Unconditional love – Conditional acceptance
The fairy tales portray the stepmother as a harsh task master. Bent on control, she demands strict obedience and threatens dire consequences if the true daughter of the house steps out of line. She cares little for the cinder-child’s feelings and needs. Not much love, there. The step-daughter, with fading memories of a father’s love, struggles on, helped by various well-wishers until her prince rescues her and whisks her off to a happy-ever-after life. One reason these stories survive and resonate so strongly in our hearts is the universal longing for unconditional love bound up in ever human heart
Scripture provides clear evidence that our Father God is the source of all blessings. Often, though, it seems that His blessings come with ‘strings attached.’ For instance, read Leviticus, chapter 26, for a vivid portrayal of a God Who rewards obedience with blessing and stubborn disobedience with punishment!
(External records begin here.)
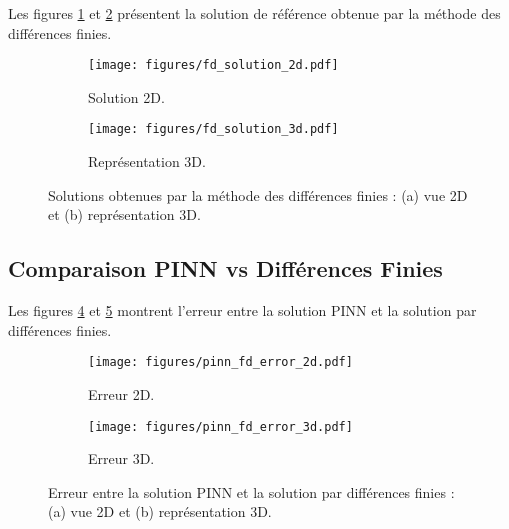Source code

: \documentclass[11pt,a4paper]{article}
\begin{document}
Les figures \ref{fig:fd_solution_2d} et \ref{fig:fd_solution_3d} présentent la solution de référence obtenue par la méthode des différences finies.

\begin{figure}[H]
    \centering
    \begin{subfigure}{0.45\textwidth}
        \centering
        \texttt{[image: figures/fd\_solution\_2d.pdf]}
        \caption{Solution 2D.}
        \label{fig:fd_solution_2d}
    \end{subfigure}
    \hfill
    \begin{subfigure}{0.45\textwidth}
        \centering
        \texttt{[image: figures/fd\_solution\_3d.pdf]}
        \caption{Représentation 3D.}
        \label{fig:fd_solution_3d}
    \end{subfigure}
    \caption{Solutions obtenues par la méthode des différences finies : (a) vue 2D et (b) représentation 3D.}
    \label{fig:fd_solutions}
\end{figure}


\subsection{Comparaison PINN vs Différences Finies}

Les figures \ref{fig:pinn_error_2d} et \ref{fig:pinn_error_3d} montrent l'erreur entre la solution PINN et la solution par différences finies.



\begin{figure}[H]
    \centering
    \begin{subfigure}{0.45\textwidth}
        \centering
        \texttt{[image: figures/pinn\_fd\_error\_2d.pdf]}
        \caption{Erreur 2D.}
        \label{fig:pinn_error_2d}
    \end{subfigure}
    \hfill
    \begin{subfigure}{0.45\textwidth}
        \centering
        \texttt{[image: figures/pinn\_fd\_error\_3d.pdf]}
        \caption{Erreur 3D.}
        \label{fig:pinn_error_3d}
    \end{subfigure}


    \caption{Erreur entre la solution PINN et la solution par différences finies : (a) vue 2D et (b) représentation 3D.}
    \label{fig:pinn_fd_error}
\end{figure}
\end{document}

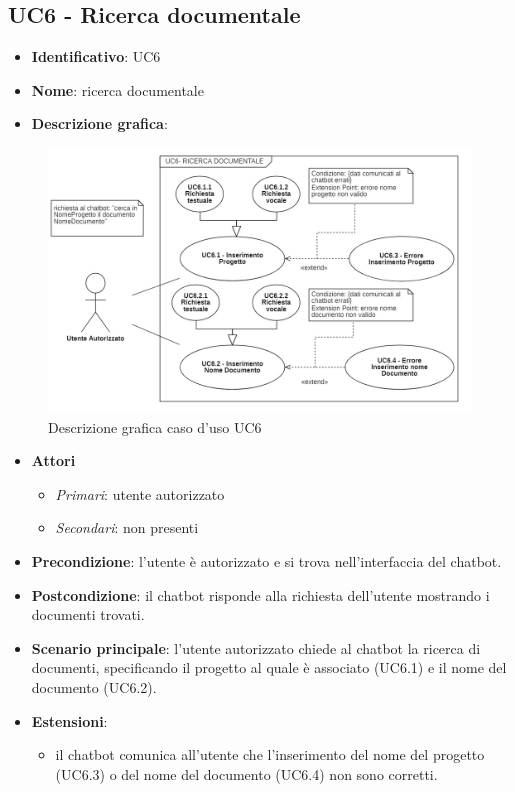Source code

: \subsection{UC6 - Ricerca documentale}
\begin{itemize}
    \item \textbf{Identificativo}: UC6
    \item \textbf{Nome}: ricerca documentale
    \item \textbf{Descrizione grafica}:
\end{itemize}

\begin{figure}[h]
   \centering
   \includegraphics[scale=2]{images/UC6.png} 
   \caption{Descrizione grafica caso d'uso UC6}
\end{figure}

 \begin{itemize}
    \item \textbf{Attori}
 \begin{itemize} 
    \item \textit{Primari}: utente autorizzato
    \item \textit{Secondari}: non presenti
 \end{itemize}
 \item \textbf{Precondizione}: l'utente è autorizzato e si trova nell'interfaccia del chatbot.
 \item \textbf{Postcondizione}: il chatbot risponde alla richiesta dell'utente mostrando i documenti trovati.
 \item \textbf{Scenario principale}: l'utente autorizzato chiede al chatbot la ricerca di documenti, specificando il progetto al quale è associato (UC6.1) e il nome del documento (UC6.2).
 \item \textbf{Estensioni}: 
 \begin{itemize} 
    \item il chatbot comunica all'utente che l'inserimento del nome del progetto (UC6.3) o del nome del documento (UC6.4) non sono corretti.
 \end{itemize}
\end{itemize}
\newpage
Only a few in the Old Testament story seemed to experience intimacy with God, the kind of relationship based on loving acceptance, flaws and all. Still many assurances of God’s unconditional love come in this part of the Bible. For example, “The Lord is faithful to all His promises – loving towards all He has made.” Ps. 145:13
The New Testament presents a softer picture of God. “…for God is love. To us, the greatest demonstration of God’s love for us has been His sending His only Son into the world to give us life through Him. We see real love, not in the fact that we loved God, but that He loved us and sent His Son to make personal atonement for our sins. If God loved us as much as that, surely we, in our turn, should love each other!” I John 4:8-11, Phillips
As challenging as it is to balance the two portraits of our Father God, I think that, in doing so, we arm ourselves with the courage and wisdom to pass this on, however imperfectly, to our own children. We can hold on to a clear conviction that our heavenly Parent never stops loving us, even when He allows us to sow what we reap, to experience undeserved pain, grief and bewilderment. Deliberately passing this along to our children can, in turn, help them develop the same assurance about us and about our Heavenly Father.
A final thought: We can take to heart that God’s unconditional love is a gift He offers every human being. When we refer to His response to a person’s misbehavior as ‘conditional love’ we might, rather, call it something else. Not conditional love, but ‘conditional acceptance.’
Believing that God’s conditional acceptance is amazingly intertwined with His unconditional love helps us understand Scripture and is vital to our success as parents.